According to the newest plan for the Kansas City Streetcar expansion, there is a $30 to $50 million gap between what the streetcar’s transportation development district (TDD) will raise and the actual cost of the project.
We have written before that the Kansas City Streetcar is an exceptionally expensive and inefficient transit device. We have also warned that the claims of streetcar induced development are, at best, premature. Now we learn that, according to a streetcar plan that the City Council passed last week, no one knows how Kansas City will pay for the project.
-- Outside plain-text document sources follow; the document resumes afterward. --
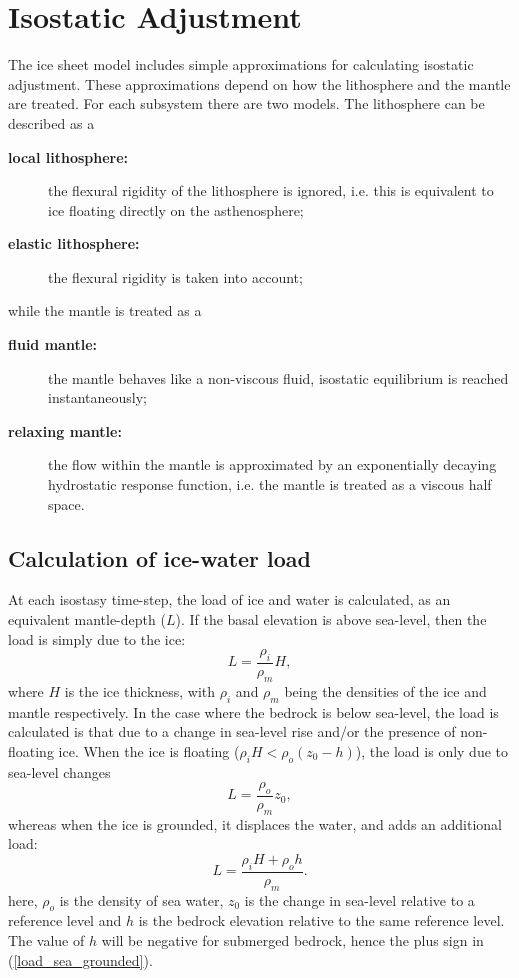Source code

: \section{Isostatic Adjustment}
The ice sheet model includes simple approximations for calculating isostatic adjustment. These approximations depend on how the lithosphere and the mantle are treated. For each subsystem there are two models. The lithosphere can be described as a
\begin{description}
\item[\textbf{local lithosphere:}] the flexural rigidity of the lithosphere is ignored, i.e. this is equivalent to ice floating directly on the asthenosphere;
\item[\textbf{elastic lithosphere:}] the flexural rigidity is taken into account;
\end{description}
while the mantle is treated as a
\begin{description}
\item [\textbf{fluid mantle:}] the mantle behaves like a non-viscous fluid, isostatic equilibrium is reached instantaneously;
\item [\textbf{relaxing mantle:}] the flow within the mantle is approximated by an exponentially decaying hydrostatic response function, i.e. the mantle is treated as a viscous half space.
\end{description}

\subsection{Calculation of ice-water load}
At each isostasy time-step, the load of ice and water is calculated, as an
equivalent mantle-depth ($L$). If the basal elevation is above sea-level, then the
load is simply due to the ice:
\begin{equation}
L=\frac{\rho_i}{\rho_m}H,
\label{load_land_ice}
\end{equation}
where $H$ is the ice thickness, with $\rho_i$ and $\rho_m$ being the densities
of the ice and mantle respectively. In the case where the bedrock is below
sea-level, the load is calculated is that due to a change in sea-level rise and/or
the presence of non-floating ice. When the ice is floating ($\rho_i
H<\rho_o(z_0-h)$), the load is only due to sea-level changes
\begin{equation}
L=\frac{\rho_o}{\rho_m}z_0,
\label{load_sea_float}
\end{equation}
whereas when the ice is grounded, it displaces the water, and adds an
additional load:
\begin{equation}
L=\frac{\rho_i H+\rho_o h}{\rho_m}.
\label{load_sea_grounded}
\end{equation}
here, $\rho_o$ is the density of sea water, $z_0$ is the change in sea-level
relative to a reference level and $h$ is the bedrock elevation relative to the
same reference level. The value of $h$ will be negative for submerged bedrock,
hence the plus sign in (\ref{load_sea_grounded}).

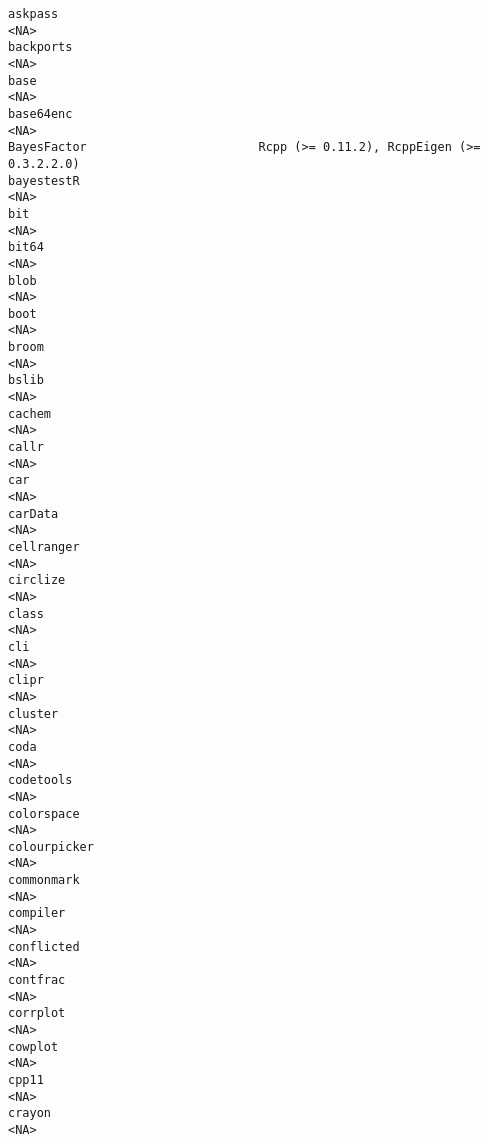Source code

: \documentclass[
  letterpaper,
  DIV=11,
  numbers=noendperiod]{scrreprt}
\begin{document}
\begin{verbatim}
askpass                                                                  <NA>
backports                                                                <NA>
base                                                                     <NA>
base64enc                                                                <NA>
BayesFactor                        Rcpp (>= 0.11.2), RcppEigen (>= 0.3.2.2.0)
bayestestR                                                               <NA>
bit                                                                      <NA>
bit64                                                                    <NA>
blob                                                                     <NA>
boot                                                                     <NA>
broom                                                                    <NA>
bslib                                                                    <NA>
cachem                                                                   <NA>
callr                                                                    <NA>
car                                                                      <NA>
carData                                                                  <NA>
cellranger                                                               <NA>
circlize                                                                 <NA>
class                                                                    <NA>
cli                                                                      <NA>
clipr                                                                    <NA>
cluster                                                                  <NA>
coda                                                                     <NA>
codetools                                                                <NA>
colorspace                                                               <NA>
colourpicker                                                             <NA>
commonmark                                                               <NA>
compiler                                                                 <NA>
conflicted                                                               <NA>
contfrac                                                                 <NA>
corrplot                                                                 <NA>
cowplot                                                                  <NA>
cpp11                                                                    <NA>
crayon                                                                   <NA>

\end{verbatim}
\end{document}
The proposed TDD includes a 1% district-wide sales tax and a new tax for properties within 1/3 mile of the streetcar track. That new property tax ranges from 40 cents per $100 of assessed value, to $1.04 per $100. One might note that the $1.04/ $100 rate is on city-owned properties, which Kansas City residents will pay through taxes somehow. The consultants who created the TDD calculate that available revenue for debt service from property and sales taxes will be $177 million, but the capital costs of the streetcar extension plan are around $515 million.
How does $177 million pay for $515 million? First, the planners assume that the city will pay the utility costs of the project from other revenue, or about $28 million dollars. That lowers the project cost to $487 million. Then, they assume the federal government covers half the plan, which, as the authors point out, is not guaranteed. That leaves a funding gap of about $53 million. The study further reduces this gap through contributions from the city’s Mass Transportation Sales Tax, which essentially means they will divert funds from KCATA. They also plan to offset costs with rider fares (they optimistically assume revenue of $2,000,000 per year, much better than some other streetcars). With those additional funding sources, the gap is only $31 million.
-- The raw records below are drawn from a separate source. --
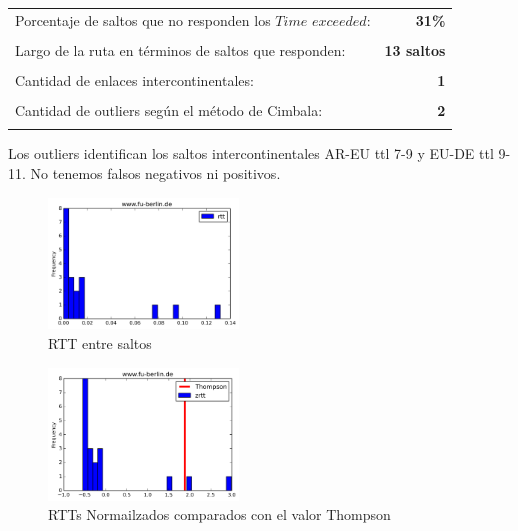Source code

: \begin{center}
\begin{tabular}{p{6.5cm}r}
Porcentaje de saltos que no responden los $Time$ $exceeded$: & \textbf{31\%} \\ \\ 
Largo de la ruta en términos de saltos que responden: &\textbf{13 saltos} \\ \\
Cantidad de enlaces intercontinentales: & \textbf{1} \\ \\
Cantidad de outliers según el método de Cimbala: & \textbf{2} \\ \\
\end{tabular}
\end{center}

Los outliers identifican los saltos intercontinentales AR-EU ttl 7-9 y EU-DE ttl 9-11. No tenemos falsos negativos ni positivos.

\begin{figure}[H]
  \centering
    \includegraphics[width=0.45\textwidth]{histogramas_rtt/www-fu-berlin-de.png}
  \caption{RTT entre saltos}
  \label{entropia-s}
\end{figure}

\begin{center}

\end{center}

\begin{figure}[H]
  \centering
    \includegraphics[width=0.45\textwidth]{histogramas_thompson/www-fu-berlin-de.png}
  \caption{RTTs Normailzados comparados con el valor Thompson}
  \label{entropia-s}
\end{figure}

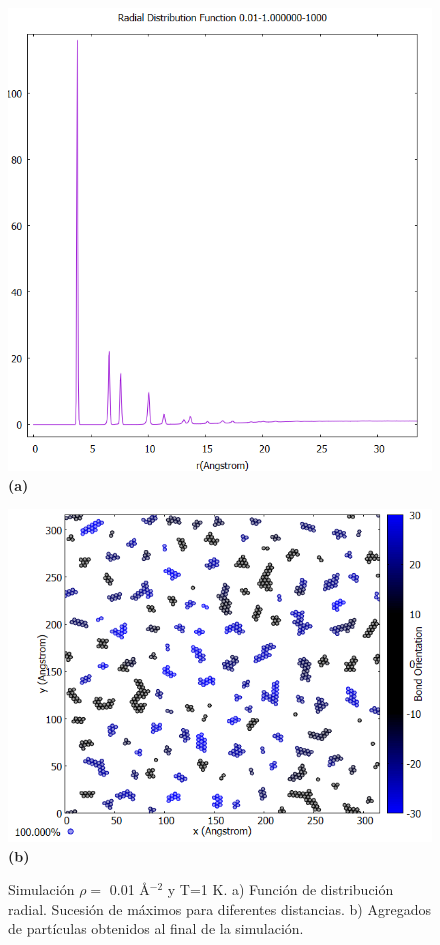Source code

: \begin{figure}[H]
	\centering
	\begin{minipage}[b]{0.4\textwidth}
		\centering
		\includegraphics[width=1\textwidth]{grafico_3x08_0.01_1_rdf.png}
		\textbf{(a)}
	\end{minipage}%
	\hfill
	\begin{minipage}[b]{0.5\textwidth}
		\centering
		\includegraphics[width=1\textwidth]{grafico_3x09_0.01_1_dinamica.png}
		\textbf{(b)}
	\end{minipage}
	
	\caption{\footnotesize Simulación  $\rho=$ 0.01 \AA$^{-2}$ y  T=1 K. a) Función de distribución radial. Sucesión de máximos para diferentes distancias. b) Agregados de  partículas  obtenidos al final  de la simulación.}
	\label{fig:0.01t1}
\end{figure}

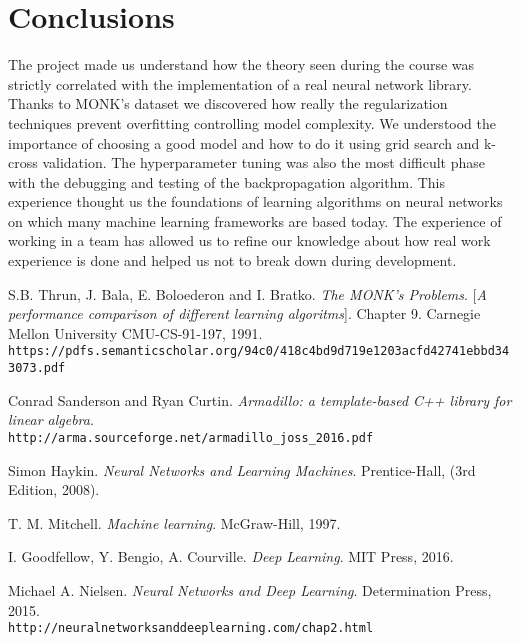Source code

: \section{Conclusions}
The project made us understand how the theory seen during the course was strictly correlated with the implementation of a real neural network library. Thanks to MONK's dataset we discovered how really the regularization techniques prevent overfitting controlling model complexity. We understood the importance of choosing a good model and how to do it using grid search and k-cross validation. The hyperparameter tuning was also the most difficult phase with the debugging and testing of the backpropagation algorithm. This experience thought us the foundations of learning algorithms on neural networks on which many machine learning frameworks are based today. The experience of working in a team has allowed us to refine our knowledge about how real work experience is done and helped us not to break down during development.



\begin{thebibliography}{9}
	S.B. Thrun, J. Bala, E. Boloederon and I. Bratko.
	\textit{The MONK's Problems}. 
	[\textit{A performance comparison of different learning algoritms}]. Chapter 9.
	Carnegie Mellon University CMU-CS-91-197, 1991.
	\\\texttt{https://pdfs.semanticscholar.org/94c0/418c4bd9d719e1203acfd42741ebbd343073.pdf}
	
	Conrad Sanderson and Ryan Curtin. 
	\textit{Armadillo: a template-based C++ library for linear algebra}. 
	\\\texttt{http://arma.sourceforge.net/armadillo\_joss\_2016.pdf}

	
	Simon Haykin. 
	\textit{Neural Networks and Learning Machines}. 
	Prentice-Hall, (3rd Edition, 2008).


	T. M. Mitchell. 
	\textit{Machine learning}. 
	McGraw-Hill, 1997.
	
	I. Goodfellow, Y. Bengio, A. Courville. 
	\textit{Deep Learning}. 
	MIT Press,  2016.
	
	Michael A. Nielsen. 
	\textit{Neural Networks and Deep Learning}. 
	Determination Press, 2015.
	\\\texttt{http://neuralnetworksanddeeplearning.com/chap2.html}
\end{thebibliography}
Where will the streetcar get that extra $31 million? There is no answer to that. The consultants hope that increased economic activity from the streetcar will raise TDD revenue, but that is risky. Among the proposed revenue sources they claim could be used for the streetcar: various federal grants, Missouri state tax credits and grants, the city park capital improvement fund, a city gasoline tax, new TIF districts, private foundation grants, among many others.
To sum it up, a large TDD that imposes a 1% sales tax and property tax increases will not fully fund the streetcar (even with the federal government already paying for half), and the planners know it. Unless the federal government is willing to pay the balance, Kansas City or Missouri tax payers will be expensively called on in some way to make up the difference. All in all, the funding section of the streetcar plan should have been called “here be dragons.”